(Entries taken from a collection)
[Start of section]
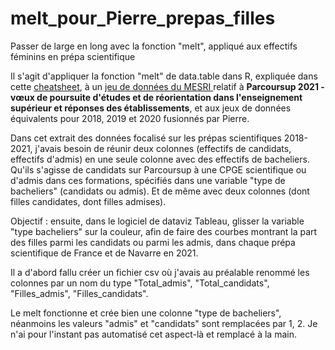 # melt_pour_Pierre_prepas_filles

Passer de large en long avec la fonction "melt", appliqué aux effectifs féminins en prépa scientifique

Il s'agit d'appliquer la fonction "melt" de data.table dans R, expliquée dans cette <a href="https://raw.githubusercontent.com/rstudio/cheatsheets/master/datatable.pdf">cheatsheet</a>, à un <a href="https://data.enseignementsup-recherche.gouv.fr/explore/dataset/fr-esr-parcoursup/information/">jeu de données du MESRI </a> relatif à **Parcoursup 2021 - vœux de poursuite d'études et de réorientation dans l'enseignement supérieur et réponses des établissements**, et aux jeux de données équivalents pour 2018, 2019 et 2020 fusionnés par Pierre.

Dans cet extrait des données focalisé sur les prépas scientifiques 2018-2021, j'avais besoin de réunir deux colonnes (effectifs de candidats, effectifs d'admis) en une seule colonne avec des effectifs de bacheliers. Qu'ils s'agisse de candidats sur Parcoursup à une CPGE scientifique ou d'admis dans ces formations, spécifiés dans une variable "type de bacheliers" (candidats ou admis). Et de même avec deux colonnes (dont filles candidates, dont filles admises).

Objectif : ensuite, dans le logiciel de dataviz Tableau, glisser la variable "type bacheliers" sur la couleur, afin de faire des courbes montrant la part des filles parmi les candidats ou parmi les admis, dans chaque prépa scientifique de France et de Navarre en 2021. 

Il a d'abord fallu créer un fichier csv où j'avais au préalable renommé les colonnes par un nom du type "Total_admis", "Total_candidats", "Filles_admis", "Filles_candidats".

Le melt fonctionne et crée bien une colonne "type de bacheliers", néanmoins les valeurs "admis" et "candidats" sont remplacées par 1, 2. Je n'ai pour l'instant pas automatisé cet aspect-là et remplacé à la main. 


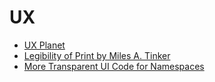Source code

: # UX

- [UX Planet](https://uxplanet.org)
- [Legibility of Print by Miles A. Tinker](https://www.amazon.com/Legibility-Print-Miles-Tinker/dp/B001U0D4JI)
- [More Transparent UI Code for Namespaces](https://csswizardry.com/2015/03/more-transparent-ui-code-with-namespaces/)
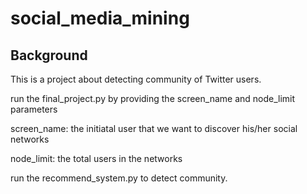 # social_media_mining
## Background
This is a project about detecting community of Twitter users.


run the final_project.py by providing the screen_name and node_limit parameters

screen_name: the initiatal user that we want to discover his/her social networks

node_limit: the total users in the networks

run the recommend_system.py to detect community.
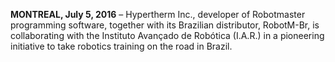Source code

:**MONTREAL, July  5, 2016** – Hypertherm Inc., developer of Robotmaster programming software, together with its Brazilian distributor, RobotM-Br, is collaborating with the Instituto Avançado de Robótica (I.A.R.) in a pioneering initiative to take robotics training on the road in Brazil.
[End of section]
• [What this task involves] Transcribe, without alteration, each line from the one with "# social_media_mining" through the last line of the data; no pictures belong in the copy.

• [Solution to the problem]
 # social_media_mining
## Background
This is a project about detecting community of Twitter users.


run the final_project.py by providing the screen_name and node_limit parameters

screen_name: the initiatal user that we want to discover his/her social networks

node_limit: the total users in the networks

run the recommend_system.py to detect community.
Source code

:**MONTREAL, July  5, 2016** – Hypertherm Inc., developer of Robotmaster programming software, together with its Brazilian distributor, RobotM-Br, is collaborating with the Instituto Avançado de Robótica (I.A.R.) in a pioneering initiative to take robotics training on the road in Brazil.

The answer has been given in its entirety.